The Label is a human readable name to be used in error messages and syntax diagrams.

For example a TokenType may be called LCurly, which is short for "left curly brace". The much easier to understand label could simply be "{".

Optional line_breaks

line_breaks: boolean

Can a String matching this Token Type's pattern possibly contain a line terminator? If true and the line_breaks property is not also true this will cause inaccuracies in the Lexer's line / column tracking.

Optional longer_alt

longer_alt: TokenType

The "longer_alt" property will cause the Lexer to attempt matching against another Token Type every time this Token Type has been matched.
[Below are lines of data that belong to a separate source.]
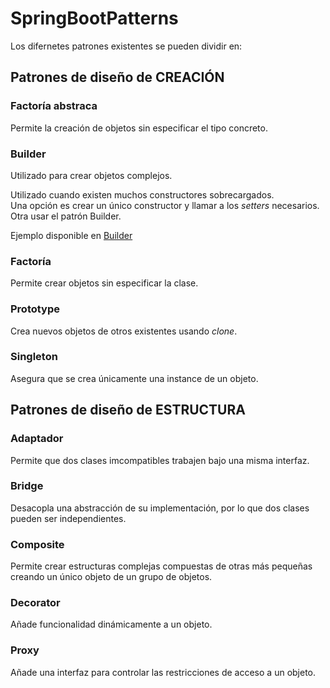 # SpringBootPatterns

Los difernetes patrones existentes se pueden dividir en:

## Patrones de diseño de CREACIÓN

### **Factoría abstraca**

Permite la creación de objetos sin especificar el tipo concreto.

### **Builder**

Utilizado para crear objetos complejos.  

Utilizado cuando existen muchos constructores sobrecargados.  
Una opción es crear un único constructor y llamar a los _setters_ necesarios. Otra usar el patrón Builder.

Ejemplo disponible en [Builder](./main/demo/src/java/com/patterns/demo/builder)

### **Factoría**

Permite crear objetos sin especificar la clase.

### **Prototype**

Crea nuevos objetos de otros existentes usando _clone_.

### **Singleton**

Asegura que se crea únicamente una instance de un objeto.

## Patrones de diseño de ESTRUCTURA

### **Adaptador**

Permite que dos clases imcompatibles trabajen bajo una misma interfaz.

### **Bridge**

Desacopla una abstracción de su implementación, por lo que dos clases pueden ser independientes.

### **Composite**

Permite crear estructuras complejas compuestas de otras más pequeñas creando un único objeto de un grupo de objetos.

### **Decorator**

Añade funcionalidad dinámicamente a un objeto.

### **Proxy**

Añade una interfaz para controlar las restricciones de acceso a un objeto.
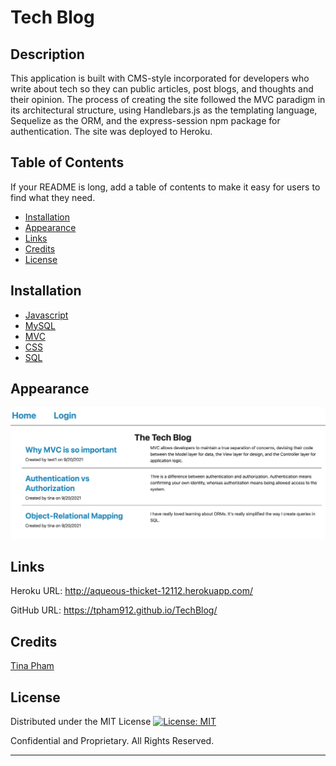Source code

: # Tech Blog

## Description

This application is built with CMS-style incorporated for developers who write about tech so they can public articles, post blogs, and thoughts and their opinion. The process of creating the site followed the MVC paradigm in its architectural structure, using Handlebars.js as the templating language, Sequelize as the ORM, and the express-session npm package for authentication. The site was deployed to Heroku.

## Table of Contents 

If your README is long, add a table of contents to make it easy for users to find what they need.

- [Installation](#installation)
- [Appearance](#appearance)
- [Links](#links)
- [Credits](#credits)
- [License](#license)

## Installation

- [Javascript](https://www.javascript.com/)
- [MySQL](https://www.mysql.com/)
- [MVC](https://handlebarsjs.com/)
- [CSS](https://developer.mozilla.org/en-US/docs/Web/CSS)
- [SQL](https://www.microsoft.com/en-us/sql-server/sql-server-2019)

## Appearance

<img src="Screen Shot 2021-09-20 at 8.02.43 PM.png" alt="Web Layout">

## Links 

Heroku URL: http://aqueous-thicket-12112.herokuapp.com/

GitHub URL: https://tpham912.github.io/TechBlog/

## Credits

[Tina Pham](https://github.com/tpham912)

## License

Distributed under the MIT License [![License: MIT](https://img.shields.io/badge/License-MIT-yellow.svg)](https://opensource.org/licenses/MIT) 

Confidential and Proprietary. All Rights Reserved.

---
This feature can be useful when two Token Types have common prefixes which cannot be resolved (only) by the ordering of the Tokens in the lexer definition.
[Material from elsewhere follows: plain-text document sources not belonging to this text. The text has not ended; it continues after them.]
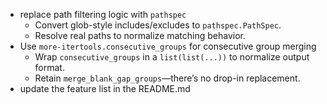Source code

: * replace path filtering logic with `pathspec`
  * Convert glob-style includes/excludes to `pathspec.PathSpec`.
  * Resolve real paths to normalize matching behavior.
* Use `more-itertools.consecutive_groups` for consecutive group merging
  * Wrap `consecutive_groups` in a `list(list(...))` to normalize output format.
  * Retain `merge_blank_gap_groups`—there’s no drop-in replacement.
* update the feature list in the README.md
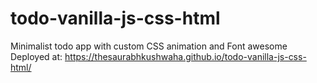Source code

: # todo-vanilla-js-css-html
Minimalist todo app with custom CSS animation and Font awesome
Deployed at: https://thesaurabhkushwaha.github.io/todo-vanilla-js-css-html/
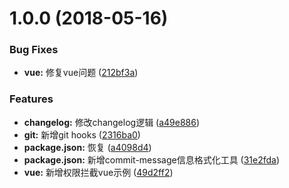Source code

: <a name="1.0.0"></a>
# 1.0.0 (2018-05-16)


### Bug Fixes

* **vue:** 修复vue问题 ([212bf3a](https://github.com/381510688/practice/commit/212bf3a))


### Features

* **changelog:** 修改changelog逻辑 ([a49e886](https://github.com/381510688/practice/commit/a49e886))
* **git:** 新增git hooks ([2316ba0](https://github.com/381510688/practice/commit/2316ba0))
* **package.json:** 恢复 ([a4098d4](https://github.com/381510688/practice/commit/a4098d4))
* **package.json:** 新增commit-message信息格式化工具 ([31e2fda](https://github.com/381510688/practice/commit/31e2fda))
* **vue:** 新增权限拦截vue示例 ([49d2ff2](https://github.com/381510688/practice/commit/49d2ff2))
Note that the longer_alt capability is cannot be chained, only a single longer_alt will be checked for a specific Token.

For example see: https://github.com/chevrotain/chevrotain/tree/master/examples/lexer/keywords_vs_identifiers For resolving the keywords vs Identifier ambiguity.

name

name: string

Optional pattern

pattern: TokenPattern

This defines what sequence of characters would be matched To this TokenType when Lexing.

For Custom Patterns see: http://chevrotain.io/docs/guide/custom_token_patterns.html

Optional pop_mode

pop_mode: boolean

If "pop_mode" is true the Lexer will pop the last mode of the modes stack and continue lexing using the new mode at the top of the stack.

See: https://github.com/chevrotain/chevrotain/tree/master/examples/lexer/multi_mode_lexer

Optional push_mode

push_mode: string

A name of a Lexer mode to "enter" once this Token Type has been matched. Lexer modes can be used to support different sets of possible Tokens Types

Lexer Modes work as a stack of Lexers, so "entering" a mode means pushing it to the top of the stack.

See: https://github.com/chevrotain/chevrotain/tree/master/examples/lexer/multi_mode_lexer

Optional start_chars_hint

start_chars_hint: (string | number)[]

Possible starting characters or charCodes of the pattern. These will be used to optimize the Lexer's performance.

These are normally automatically computed, however the option to explicitly specify those can enable optimizations even when the automatic analysis fails.

e.g:

strings hints should be one character long.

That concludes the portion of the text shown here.